John McEnroe, ancien n°1 mondial aussi célèbre pour ses coups de patte que ses coups de gueule, s’est confié en exclusivité à la veille de Wimbledon, où il s’est imposé à trois reprises dans les années 80.

Il fêtera bientôt ses 60 ans, mais il affiche toujours autant d’allant. Ancien n°1 mondial, vainqueur de 7 titres du Grand Chelem, John McEnroe est une sacrée personnalité dans le monde du tennis. De passage à Bruxelles, récemment, où il s’est donné en spectacle avec Kim Clijsters et Henri Leconte, l’Américain nous a accordé une interview exclusive en prélude à Wimbledon, le tournoi qui l’a rendu célèbre pour cette finale de légende perdue 1-6, 7-5, 6-3, 6-7 (16/18) et 8-6 en 1980 contre son rival Björn Borg avant qu’il ne s’impose à trois reprises.

John, vous avez 59 ans passés. Qu’est-ce qui vous pousse encore à taper dans une balle ?

« La joie de jouer. Vous savez, c’est dur de tourner le dos à la compétition lorsque l’on a été un sportif de haut niveau. J’ai la chance que le tennis soit un sport suffisamment sain pour m’avoir permis de continuer à le pratiquer sur l’ATP Champions Tour après ma carrière. Cela fait 25 ans que j’y participe et je suis toujours aussi enthousiaste. Si j’avais fait du football américain, j’aurais été cassé depuis longtemps. »

Vous détestez toujours autant la défaite ?

« On me pose souvent la question et je donne toujours la même réponse. Par le passé, lorsque je m’emportais vis-à-vis de l’arbitre, j’étais mis à l’amende. Aujourd’hui, je suis mis à l’amende si je ne m’emporte pas… (sourire) »

Quels souvenirs gardez-vous de vos passages en Belgique ?

« Je ne suis pas venu très souvent, mais je m’y suis toujours bien plu. J’ai vécu l’une des plus belles semaines de ma carrière en Belgique en 1984 au tournoi ATP de Bruxelles. Je me rappelle y avoir joué de manière incroyable (NdlR : il n’avait pas perdu un set du tournoi et balayé Ivan Lendl 6-1, 6-3 en finale). Vous avez de très beaux monuments et musées en Belgique. Et Knokke-Heist, c’est un peu comme les Hamptons à New York. »

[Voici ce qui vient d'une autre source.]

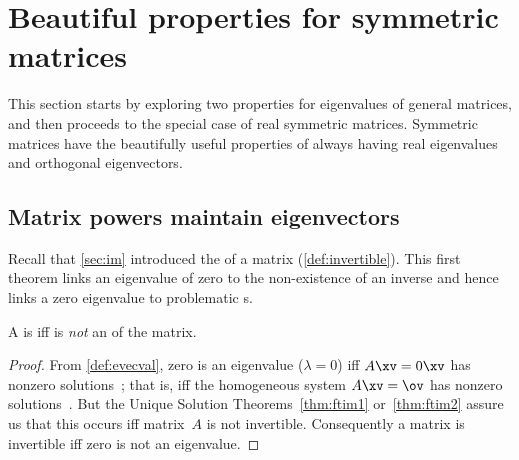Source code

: 

\section{Beautiful properties for symmetric matrices}
\label{sec:sm}
\secttoc

\begin{comment}
\pooliv{\S5.4} \layiv{\S7.1} \holti{\S8.3} \cite[\S10]{Davis99a}
\end{comment}



This section starts by exploring two properties for eigenvalues of general matrices, and then proceeds to the special case of real symmetric  matrices.
Symmetric matrices have the beautifully useful properties of always having real eigenvalues and orthogonal eigenvectors.



\subsection{Matrix powers maintain eigenvectors}
\label{sec:mpmev}

Recall that \autoref{sec:im} introduced the  of a matrix (\autoref{def:invertible}).
This first theorem links an eigenvalue of zero to the non-existence of an inverse and hence links a zero eigenvalue to problematic s.


\begin{theorem} \label{thm:evalinv} 
A  is  iff  is \emph{not} an  of the matrix.
\end{theorem}
\begin{proof} 
From \autoref{def:evecval}, zero is an eigenvalue (\(\lambda=0\)) iff \(A\xv=0\xv\) has nonzero solutions~\xv; that is, iff the homogeneous system \(A\xv=\ov\) has nonzero solutions~\xv.
But the Unique Solution Theorems~\ref{thm:ftim1} or~\ref{thm:ftim2} assure us that this occurs iff matrix~\(A\) is not invertible.
Consequently a matrix is invertible iff zero is not an eigenvalue.
\end{proof}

Quel regard portez-vous sur le tennis belge ?

« Quand on évoque le tennis belge, ce sont évidemment les noms de Kim Clijsters et de Justine Henin qui viennent directement en tête. Avoir pu jouer avec Kim à Bruxelles fut un privilège. Elle fut l’une des plus grandes joueuses du circuit. J’aimerais bien m’aligner avec elle en double mixte à Wimbledon. Vous croyez que c’est encore possible (sourire)? À mon avis, on pourrait encore gagner un match. Et ensuite, on abandonnerait (sourire). »

À l’époque de Kim et Justine, le public en Belgique était souvent partagé. Aviez-vous également plus un petit faible pour l’une que pour l’autre ?

« Je ne sais pas si le grand public s’en est rendu compte, mais Kim et Justine furent deux des plus grandes joueuses de l’histoire du tennis féminin. Elles étaient très différentes dans leur jeu et leur personnalité, mais leur rivalité les a rendues encore meilleures. Kim a épaté son monde par son triomphe à l’US Open après avoir donné naissance à une fille (NdlR : en 2009). Elle est même devenue plus forte après sa grossesse. Justine, pour sa part, avait un toucher de balle fabuleux. Elle était un peu la Federer du tennis féminin. Je me demande d’ailleurs toujours pourquoi elle a arrêté prématurément, alors que Serena est toujours là. Elle aurait aussi toujours dû gagner Wimbledon. »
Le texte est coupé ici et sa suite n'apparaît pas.